**Supplied material:**

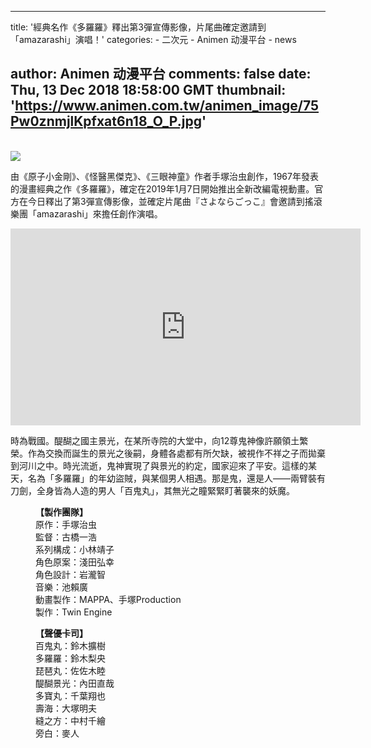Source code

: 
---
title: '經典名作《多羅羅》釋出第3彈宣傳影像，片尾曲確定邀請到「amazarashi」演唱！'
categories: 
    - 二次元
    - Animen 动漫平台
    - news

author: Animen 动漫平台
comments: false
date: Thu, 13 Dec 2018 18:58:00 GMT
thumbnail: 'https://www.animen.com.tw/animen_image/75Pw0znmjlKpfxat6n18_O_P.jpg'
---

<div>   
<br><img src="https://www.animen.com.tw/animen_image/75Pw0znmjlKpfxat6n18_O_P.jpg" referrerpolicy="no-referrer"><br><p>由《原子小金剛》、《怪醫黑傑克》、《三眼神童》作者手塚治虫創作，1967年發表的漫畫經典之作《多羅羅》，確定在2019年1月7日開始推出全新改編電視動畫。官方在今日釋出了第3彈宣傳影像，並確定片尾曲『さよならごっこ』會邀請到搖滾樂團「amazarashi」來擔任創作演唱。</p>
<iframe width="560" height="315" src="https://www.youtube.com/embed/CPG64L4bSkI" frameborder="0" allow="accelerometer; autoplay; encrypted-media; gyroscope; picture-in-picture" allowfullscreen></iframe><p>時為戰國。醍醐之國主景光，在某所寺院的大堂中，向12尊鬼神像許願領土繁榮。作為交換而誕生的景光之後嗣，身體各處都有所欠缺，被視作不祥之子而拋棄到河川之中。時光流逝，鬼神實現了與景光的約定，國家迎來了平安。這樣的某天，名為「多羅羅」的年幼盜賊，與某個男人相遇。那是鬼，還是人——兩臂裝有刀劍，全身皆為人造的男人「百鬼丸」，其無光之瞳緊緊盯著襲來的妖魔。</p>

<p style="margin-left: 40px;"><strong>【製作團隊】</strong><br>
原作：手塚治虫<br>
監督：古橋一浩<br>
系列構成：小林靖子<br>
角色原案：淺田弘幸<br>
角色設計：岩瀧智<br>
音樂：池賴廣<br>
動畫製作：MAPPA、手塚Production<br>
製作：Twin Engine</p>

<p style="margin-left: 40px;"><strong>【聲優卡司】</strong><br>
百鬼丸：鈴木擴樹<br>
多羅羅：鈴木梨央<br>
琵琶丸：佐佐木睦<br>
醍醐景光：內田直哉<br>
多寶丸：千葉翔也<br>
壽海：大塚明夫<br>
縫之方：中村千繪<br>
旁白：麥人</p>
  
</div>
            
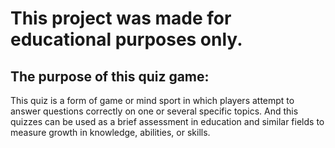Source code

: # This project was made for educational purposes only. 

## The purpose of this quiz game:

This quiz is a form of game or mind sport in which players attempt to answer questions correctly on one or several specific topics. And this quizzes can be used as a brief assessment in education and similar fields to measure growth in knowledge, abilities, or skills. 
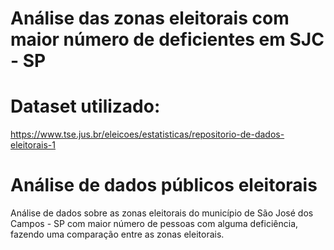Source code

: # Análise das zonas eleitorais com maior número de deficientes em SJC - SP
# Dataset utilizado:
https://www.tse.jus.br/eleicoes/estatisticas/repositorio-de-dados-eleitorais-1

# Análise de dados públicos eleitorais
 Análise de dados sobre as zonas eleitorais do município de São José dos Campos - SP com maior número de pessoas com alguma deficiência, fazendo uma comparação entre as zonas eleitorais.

**Action item:**
Output every entry exactly, leaving out pictures.

**Solution for this problem:**
Source code

: 
---
title: '經典名作《多羅羅》釋出第3彈宣傳影像，片尾曲確定邀請到「amazarashi」演唱！'
categories: 
    - 二次元
    - Animen 动漫平台
    - news

author: Animen 动漫平台
comments: false
date: Thu, 13 Dec 2018 18:58:00 GMT
thumbnail: 'https://www.animen.com.tw/animen_image/75Pw0znmjlKpfxat6n18_O_P.jpg'
---

<div>   
<br><img src="https://www.animen.com.tw/animen_image/75Pw0znmjlKpfxat6n18_O_P.jpg" referrerpolicy="no-referrer"><br><p>由《原子小金剛》、《怪醫黑傑克》、《三眼神童》作者手塚治虫創作，1967年發表的漫畫經典之作《多羅羅》，確定在2019年1月7日開始推出全新改編電視動畫。官方在今日釋出了第3彈宣傳影像，並確定片尾曲『さよならごっこ』會邀請到搖滾樂團「amazarashi」來擔任創作演唱。</p>
<iframe width="560" height="315" src="https://www.youtube.com/embed/CPG64L4bSkI" frameborder="0" allow="accelerometer; autoplay; encrypted-media; gyroscope; picture-in-picture" allowfullscreen></iframe><p>時為戰國。醍醐之國主景光，在某所寺院的大堂中，向12尊鬼神像許願領土繁榮。作為交換而誕生的景光之後嗣，身體各處都有所欠缺，被視作不祥之子而拋棄到河川之中。時光流逝，鬼神實現了與景光的約定，國家迎來了平安。這樣的某天，名為「多羅羅」的年幼盜賊，與某個男人相遇。那是鬼，還是人——兩臂裝有刀劍，全身皆為人造的男人「百鬼丸」，其無光之瞳緊緊盯著襲來的妖魔。</p>

<p style="margin-left: 40px;"><strong>【製作團隊】</strong><br>
原作：手塚治虫<br>
監督：古橋一浩<br>
系列構成：小林靖子<br>
角色原案：淺田弘幸<br>
角色設計：岩瀧智<br>
音樂：池賴廣<br>
動畫製作：MAPPA、手塚Production<br>
製作：Twin Engine</p>

<p style="margin-left: 40px;"><strong>【聲優卡司】</strong><br>
百鬼丸：鈴木擴樹<br>
多羅羅：鈴木梨央<br>
琵琶丸：佐佐木睦<br>
醍醐景光：內田直哉<br>
多寶丸：千葉翔也<br>
壽海：大塚明夫<br>
縫之方：中村千繪<br>
旁白：麥人</p>
  
</div>
            
Source code

: # This project was made for educational purposes only. 

## The purpose of this quiz game:

This quiz is a form of game or mind sport in which players attempt to answer questions correctly on one or several specific topics. And this quizzes can be used as a brief assessment in education and similar fields to measure growth in knowledge, abilities, or skills. 
Source code

: # Análise das zonas eleitorais com maior número de deficientes em SJC - SP
# Dataset utilizado:
https://www.tse.jus.br/eleicoes/estatisticas/repositorio-de-dados-eleitorais-1

# Análise de dados públicos eleitorais
 Análise de dados sobre as zonas eleitorais do município de São José dos Campos - SP com maior número de pessoas com alguma deficiência, fazendo uma comparação entre as zonas eleitorais.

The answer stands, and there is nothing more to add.